§ Task: What lines in the material hold the string "relation"? Return every one of them.

§ Provided information:
== == ==

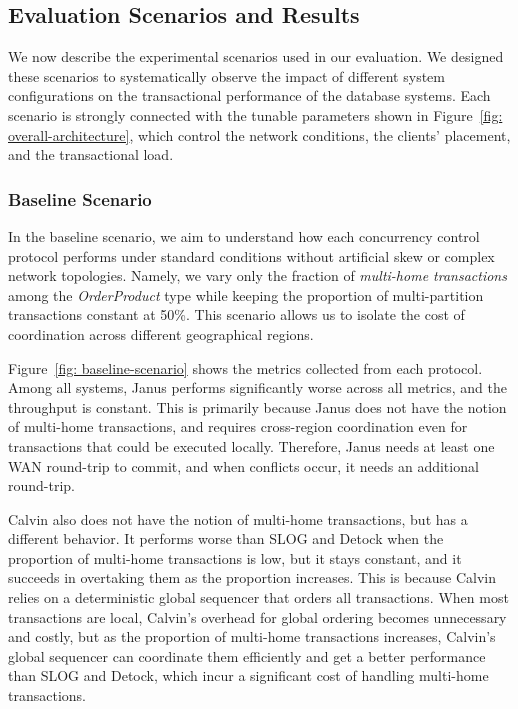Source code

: \subsection{Evaluation Scenarios and Results}
\label{subsec: evaluation-scenarios-and-results}
We now describe the experimental scenarios used in our evaluation. We designed these scenarios to systematically observe the impact of different system configurations on the transactional performance of the database systems. Each scenario is strongly connected with the tunable parameters shown in Figure~\ref{fig: overall-architecture}, which control the network conditions, the clients' placement, and the transactional load.

\subsubsection{Baseline Scenario}
\label{subsubsec: baseline-scenario}
In the baseline scenario, we aim to understand how each concurrency control protocol performs under standard conditions without artificial skew or complex network topologies. Namely, we vary only the fraction of \textit{multi-home transactions} among the \textit{OrderProduct} type while keeping the proportion of multi-partition transactions constant at 50\%. This scenario allows us to isolate the cost of coordination across different geographical regions.

Figure~\ref{fig: baseline-scenario} shows the metrics collected from each protocol. Among all systems, Janus performs significantly worse across all metrics, and the throughput is constant. This is primarily because Janus does not have the notion of multi-home transactions, and requires cross-region coordination even for transactions that could be executed locally. Therefore, Janus needs at least one WAN round-trip to commit, and when conflicts occur, it needs an additional round-trip.

Calvin also does not have the notion of multi-home transactions, but has a different behavior. It performs worse than SLOG and Detock when the proportion of multi-home transactions is low, but it stays constant, and it succeeds in overtaking them as the proportion increases. This is because Calvin relies on a deterministic global sequencer that orders all transactions. When most transactions are local, Calvin's overhead for global ordering becomes unnecessary and costly, but as the proportion of multi-home transactions increases, Calvin's global sequencer can coordinate them efficiently and get a better performance than SLOG and Detock, which incur a significant cost of handling multi-home transactions.  


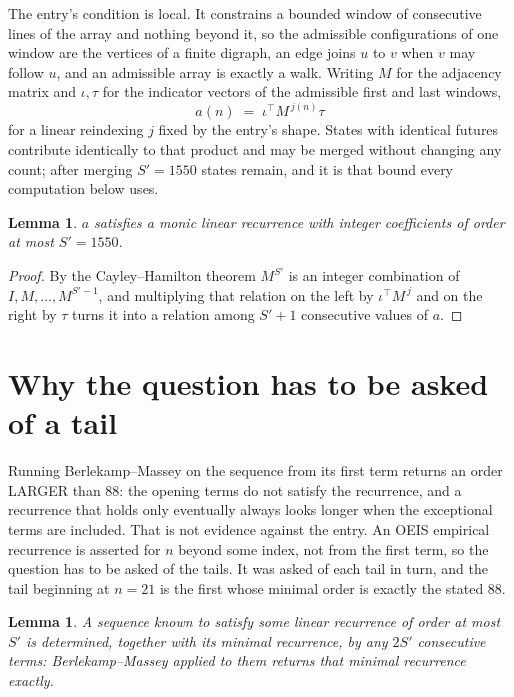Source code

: \documentclass[11pt,a4paper]{article}
\theoremstyle{plain}
\newtheorem{lemma}[theorem]{Lemma}
\theoremstyle{definition}
\begin{document}
The entry's condition is local. It constrains a bounded window of consecutive lines of the
array and nothing beyond it, so the admissible configurations of one window are the vertices of
a finite digraph, an edge joins $u$ to $v$ when $v$ may follow $u$, and an admissible array is
exactly a walk. Writing $M$ for the adjacency matrix and $\iota,\tau$ for the indicator vectors
of the admissible first and last windows,
\[
a(n)\;=\;\iota^{\!\top}M^{\,j(n)}\tau
\]
for a linear reindexing $j$ fixed by the entry's shape. States with identical futures
contribute identically to that product and may be merged without changing any count; after
merging $S'=1550$ states remain, and it is that bound every computation below uses.

\begin{lemma}\label{lem:cf}
$a$ satisfies a monic linear recurrence with integer coefficients of order at most $S'=1550$.
\end{lemma}

\begin{proof}
By the Cayley--Hamilton theorem $M^{S'}$ is an integer combination of $I,M,\dots,M^{S'-1}$,
and multiplying that relation on the left by $\iota^{\!\top}M^{\,j}$ and on the right by
$\tau$ turns it into a relation among $S'+1$ consecutive values of $a$.
\end{proof}

\section{Why the question has to be asked of a tail}

Running Berlekamp--Massey on the sequence from its first term returns an order LARGER than $88$: the opening terms do not satisfy the recurrence, and a recurrence that holds only eventually always looks longer when the exceptional terms are included. That is not evidence against the entry. An OEIS empirical recurrence is asserted for $n$ beyond some index, not from the first term, so the question has to be asked of the tails. It was asked of each tail in turn, and the tail beginning at $n=21$ is the first whose minimal order is exactly the stated $88$.

\begin{lemma}\label{lem:bm}
A sequence known to satisfy some linear recurrence of order at most $S'$ is determined,
together with its minimal recurrence, by any $2S'$ consecutive terms: Berlekamp--Massey applied
to them returns that minimal recurrence exactly.
\end{lemma}
\end{document}
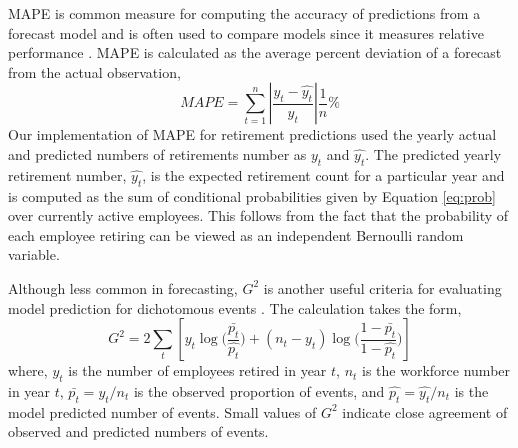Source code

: \documentclass[12pt,letterpaper]{article}
\begin{document}
MAPE is common measure for computing the accuracy of predictions from a forecast model and is often used to compare models since it measures relative performance \citep{chu1998}. MAPE is calculated as the average percent deviation of a forecast from the actual observation,
\begin{equation}
\label{eq:mape}
MAPE=\sum_{t=1}^{n}\left | \frac{y_t-\hat{y_t}}{y_t} \right |\frac{1}{n}\%
\end{equation}
Our implementation of MAPE for retirement predictions used the yearly actual and predicted numbers of retirements number as $y_t$ and $\hat{y_t}$. The predicted yearly retirement number, $\hat{y_t}$,  is the expected retirement count for a particular year and is computed as the sum of conditional probabilities given by Equation \ref{eq:prob} over currently active employees.  This follows from the fact that the probability of each employee retiring can be viewed as an independent Bernoulli random variable.


Although less common in forecasting, $G^2$ is another useful criteria for evaluating model prediction for dichotomous events \citep{Simonoff2013}. The calculation takes the form,
\begin{equation}
\label{eq:g2}
G^2=2\sum_{t}[y_t\log{(\frac{\bar{p_t}}{\hat{p_t}}})+ (n_t-y_t)\log{(\frac{1-\bar{p_t}}{1-\hat{p_t}}})]
\end{equation}
where, $y_t$ is the number of employees retired in year $t$, $n_t$ is the workforce number in year $t$, $\bar{p_t}={y_t}/{n_t}$ is the observed proportion of events, and $\hat{p_t}={\hat{y_t}}/{n_t} $ is the model predicted number of events.  Small values of $G^2$ indicate close agreement of observed and predicted numbers of events.



\end{document}
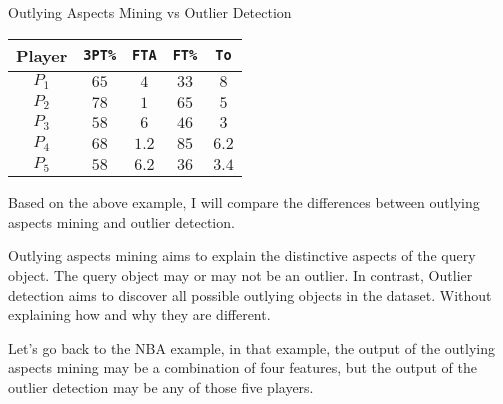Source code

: \documentclass[
 size=14pt,
 paper=smartboard,  %
 mode=present, 		%
 display=slides, 	%
 style=tuliplab,  	%
 pauseslide,
 fleqn,leqno]{powerdot}
\begin{document}
\begin{slide}[toc=,bm=]{Outlying Aspects Mining vs Outlier Detection}
\begin{center}
\begin{tabular}{c| c c c c }
\toprule
Player & \texttt{3PT\%}  & \texttt{FTA} & \texttt{FT\%} & \texttt{To} \\
\midrule
$P_1$
&  {$65$} &  {$4$} &  {$33$} &  {$8$} \\
$P_2$
&  {$78$} &  {$1$}&  {$65$}&  {$5$} \\
$P_3$
&  {$58$} &  {$6$} &  {$46$} &  {$3$} \\
$P_4$
&  {$68$} &  {$1.2$}&  {$85$}&  {$6.2$} \\
$P_5$
&  {$58$} &  {$6.2$} &  {$36$} &  {$3.4$}\\
\bottomrule
\end{tabular}
\end{center}

\bigskip


\begin{note}
Based on the above example,
I will compare the differences
between outlying aspects mining and outlier detection.

Outlying aspects mining aims to
explain the distinctive aspects of the query object.
The query object may or may not be an outlier.
In contrast,
Outlier detection aims to discover all possible
outlying objects in the dataset.
Without explaining how and why they are different.

Let's go back to the NBA example,
in that example,
the output of the outlying aspects mining may be
a combination of four features,
but the output of the outlier detection may be any of those five players.
\end{note}

\end{slide}
\end{document}

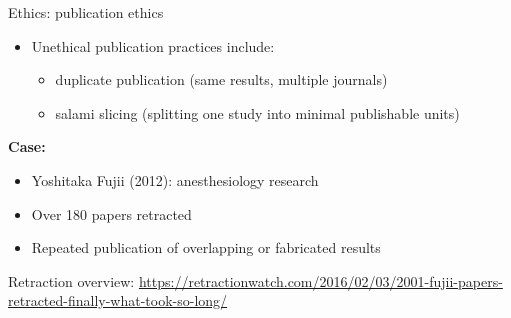 \documentclass[aspectratio=169]{beamer}
\begin{document}
\begin{frame}{Ethics: publication ethics}
  \begin{itemize}
    \item Unethical publication practices include:
      \begin{itemize}
        \item duplicate publication (same results, multiple journals)
        \item salami slicing (splitting one study into minimal publishable units)
      \end{itemize}
  \end{itemize}

  \vspace{0.5em}
  \textbf{Case:}
  \begin{itemize}
    \item Yoshitaka Fujii (2012): anesthesiology research
    \item Over 180 papers retracted
    \item Repeated publication of overlapping or fabricated results
  \end{itemize}

  \vspace{0.3em}
  \tiny
  Retraction overview: \url{https://retractionwatch.com/2016/02/03/2001-fujii-papers-retracted-finally-what-took-so-long/}

  \vspace{0.5em}
\end{frame}
\end{document}
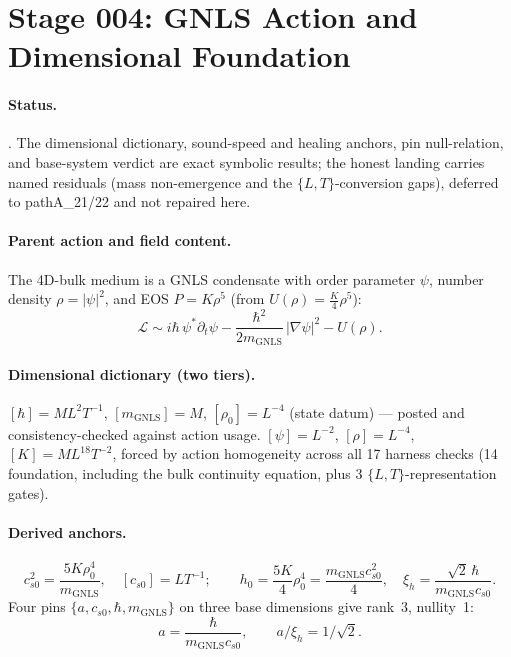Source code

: \section{Stage 004: GNLS Action and Dimensional Foundation}

\claimstatus{\StatusExactClosure}

\paragraph{Status.}
\StatusExactClosure. The dimensional dictionary, sound-speed and healing anchors,
pin null-relation, and base-system verdict are exact symbolic results; the honest
landing carries named residuals (mass non-emergence and the \(\{L,T\}\)-conversion
gaps), deferred to pathA\_21/22 and not repaired here.

\paragraph{Parent action and field content.}
The 4D-bulk medium is a GNLS condensate with order parameter \(\psi\), number
density \(\rho=|\psi|^2\), and EOS \(P=K\rho^5\) (from \(U(\rho)=\tfrac{K}{4}\rho^5\)):
\[
  \mathcal{L}\sim i\hbar\,\psi^{*}\partial_t\psi
  -\frac{\hbar^2}{2m_{\mathrm{GNLS}}}\,|\nabla\psi|^2 - U(\rho).
\]

\paragraph{Dimensional dictionary (two tiers).}
 \([\hbar]=ML^{2}T^{-1}\),
\([m_{\mathrm{GNLS}}]=M\), \([\rho_0]=L^{-4}\) (state datum) --- posted and
consistency-checked against action usage. 
\([\psi]=L^{-2}\), \([\rho]=L^{-4}\), \([K]=ML^{18}T^{-2}\), forced by action
homogeneity across all 17 harness checks (14 foundation, including the bulk
continuity equation, plus 3 \(\{L,T\}\)-representation gates).

\paragraph{Derived anchors.}
\[
  c_{s0}^{2}=\frac{5K\rho_0^{4}}{m_{\mathrm{GNLS}}},\quad [c_{s0}]=LT^{-1};
  \qquad
  h_0=\frac{5K}{4}\rho_0^{4}=\frac{m_{\mathrm{GNLS}}c_{s0}^{2}}{4},\quad
  \xi_h=\frac{\sqrt{2}\,\hbar}{m_{\mathrm{GNLS}}c_{s0}}.
\]
 Four pins
\(\{a,c_{s0},\hbar,m_{\mathrm{GNLS}}\}\) on three base dimensions give rank~3,
nullity~1:
\[
  a=\frac{\hbar}{m_{\mathrm{GNLS}}c_{s0}},\qquad a/\xi_h=1/\sqrt{2}.
\]

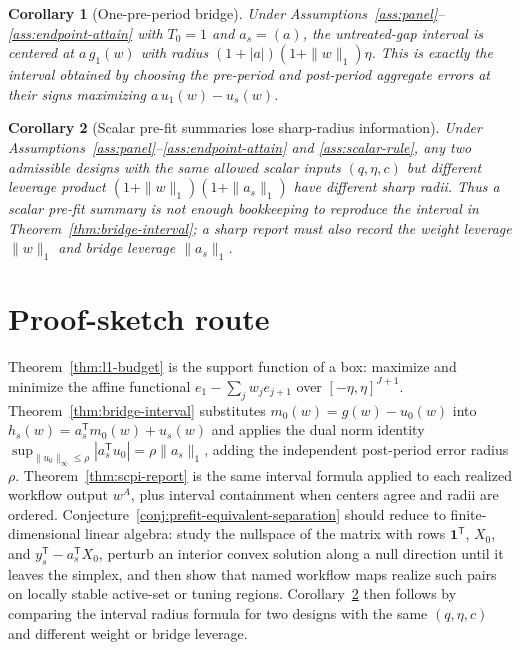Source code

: \documentclass[11pt]{article}
\newcommand{\one}{\mathbf{1}}
\newcommand{\transpose}{\mathsf{T}}
\theoremstyle{definition}
\theoremstyle{plain}
\newtheorem{corollary}{Corollary}
\theoremstyle{remark}
\begin{document}
\begin{corollary}[One-pre-period bridge]\label{cor:one-pre}
Under Assumptions~\ref{ass:panel}--\ref{ass:endpoint-attain} with \(T_0=1\) and \(a_s=(a)\), the untreated-gap interval is centered at \(a\,g_1(w)\) with radius \((1+|a|)(1+\|w\|_1)\eta\). This is exactly the interval obtained by choosing the pre-period and post-period aggregate errors at their signs maximizing \(a\,u_1(w)-u_s(w)\).
\end{corollary}

\begin{corollary}[Scalar pre-fit summaries lose sharp-radius information]\label{cor:scalar-bookkeeping}
Under Assumptions~\ref{ass:panel}--\ref{ass:endpoint-attain} and \ref{ass:scalar-rule}, any two admissible designs with the same allowed scalar inputs \((q,\eta,c)\) but different leverage product \((1+\|w\|_1)(1+\|a_s\|_1)\) have different sharp radii. Thus a scalar pre-fit summary is not enough bookkeeping to reproduce the interval in Theorem~\ref{thm:bridge-interval}; a sharp report must also record the weight leverage \(\|w\|_1\) and bridge leverage \(\|a_s\|_1\).
\end{corollary}

\section{Proof-sketch route}
Theorem~\ref{thm:l1-budget} is the support function of a box: maximize and minimize the affine functional \(e_1-\sum_jw_je_{j+1}\) over \([-\eta,\eta]^{J+1}\). Theorem~\ref{thm:bridge-interval} substitutes \(m_0(w)=g(w)-u_0(w)\) into \(h_s(w)=a_s^\transpose m_0(w)+u_s(w)\) and applies the dual norm identity \(\sup_{\|u_0\|_\infty\le\rho} |a_s^\transpose u_0|=\rho\|a_s\|_1\), adding the independent post-period error radius \(\rho\). Theorem~\ref{thm:scpi-report} is the same interval formula applied to each realized workflow output \(w^A\), plus interval containment when centers agree and radii are ordered. Conjecture~\ref{conj:prefit-equivalent-separation} should reduce to finite-dimensional linear algebra: study the nullspace of the matrix with rows \(\one^\transpose\), \(X_0\), and \(y_s^\transpose-a_s^\transpose X_0\), perturb an interior convex solution along a null direction until it leaves the simplex, and then show that named workflow maps realize such pairs on locally stable active-set or tuning regions. Corollary~\ref{cor:scalar-bookkeeping} then follows by comparing the interval radius formula for two designs with the same \((q,\eta,c)\) and different weight or bridge leverage.
\end{document}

== == ==

§ Final answer:
and multiplying that relation on the left by $\iota^{\!\top}M^{\,j}$ and on the right by
$\tau$ turns it into a relation among $S'+1$ consecutive values of $a$.
pin null-relation, and base-system verdict are exact symbolic results; the honest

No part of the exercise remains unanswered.